[Opening Supplied entries section]

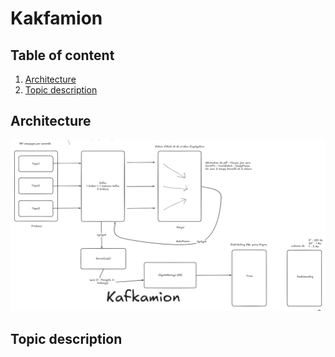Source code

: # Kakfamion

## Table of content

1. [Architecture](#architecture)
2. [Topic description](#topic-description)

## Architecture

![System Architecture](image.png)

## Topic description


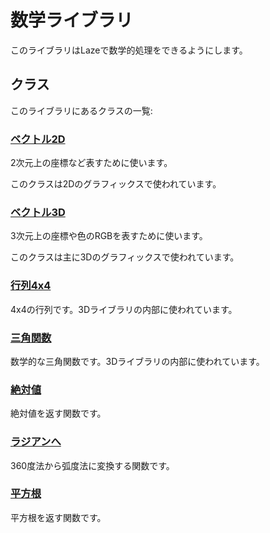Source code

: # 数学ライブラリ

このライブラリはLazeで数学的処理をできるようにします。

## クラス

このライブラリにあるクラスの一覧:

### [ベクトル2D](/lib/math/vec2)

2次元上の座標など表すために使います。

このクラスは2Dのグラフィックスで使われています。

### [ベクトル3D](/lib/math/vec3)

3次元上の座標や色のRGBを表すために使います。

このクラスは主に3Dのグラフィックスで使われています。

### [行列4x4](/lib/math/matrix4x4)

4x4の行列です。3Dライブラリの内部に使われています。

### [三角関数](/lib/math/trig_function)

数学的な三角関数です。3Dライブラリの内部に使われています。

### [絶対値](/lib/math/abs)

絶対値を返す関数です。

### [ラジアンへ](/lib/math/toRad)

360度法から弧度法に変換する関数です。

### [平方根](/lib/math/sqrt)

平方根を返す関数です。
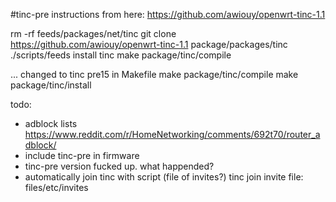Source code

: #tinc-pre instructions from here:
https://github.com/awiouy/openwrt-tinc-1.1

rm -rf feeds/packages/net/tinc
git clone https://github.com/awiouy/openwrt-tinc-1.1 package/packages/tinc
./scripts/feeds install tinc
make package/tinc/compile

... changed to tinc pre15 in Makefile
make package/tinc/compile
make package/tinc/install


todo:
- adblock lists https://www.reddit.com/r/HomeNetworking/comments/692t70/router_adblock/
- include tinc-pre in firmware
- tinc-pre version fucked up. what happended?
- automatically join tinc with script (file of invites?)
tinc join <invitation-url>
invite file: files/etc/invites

[Closing Supplied entries section]

## Task goal
Write out the listing word for word, omitting the pictures it holds.

## Worked solution
Source code

: # Kakfamion

## Table of content

1. [Architecture](#architecture)
2. [Topic description](#topic-description)

## Architecture

![System Architecture](image.png)

## Topic description


Source code

: # 数学ライブラリ

このライブラリはLazeで数学的処理をできるようにします。

## クラス

このライブラリにあるクラスの一覧:

### [ベクトル2D](/lib/math/vec2)

2次元上の座標など表すために使います。

このクラスは2Dのグラフィックスで使われています。

### [ベクトル3D](/lib/math/vec3)

3次元上の座標や色のRGBを表すために使います。

このクラスは主に3Dのグラフィックスで使われています。

### [行列4x4](/lib/math/matrix4x4)

4x4の行列です。3Dライブラリの内部に使われています。

### [三角関数](/lib/math/trig_function)

数学的な三角関数です。3Dライブラリの内部に使われています。

### [絶対値](/lib/math/abs)

絶対値を返す関数です。

### [ラジアンへ](/lib/math/toRad)

360度法から弧度法に変換する関数です。

### [平方根](/lib/math/sqrt)

平方根を返す関数です。
Source code

: #tinc-pre instructions from here:
https://github.com/awiouy/openwrt-tinc-1.1

rm -rf feeds/packages/net/tinc
git clone https://github.com/awiouy/openwrt-tinc-1.1 package/packages/tinc
./scripts/feeds install tinc
make package/tinc/compile

... changed to tinc pre15 in Makefile
make package/tinc/compile
make package/tinc/install


todo:
- adblock lists https://www.reddit.com/r/HomeNetworking/comments/692t70/router_adblock/
- include tinc-pre in firmware
- tinc-pre version fucked up. what happended?
- automatically join tinc with script (file of invites?)
tinc join <invitation-url>
invite file: files/etc/invites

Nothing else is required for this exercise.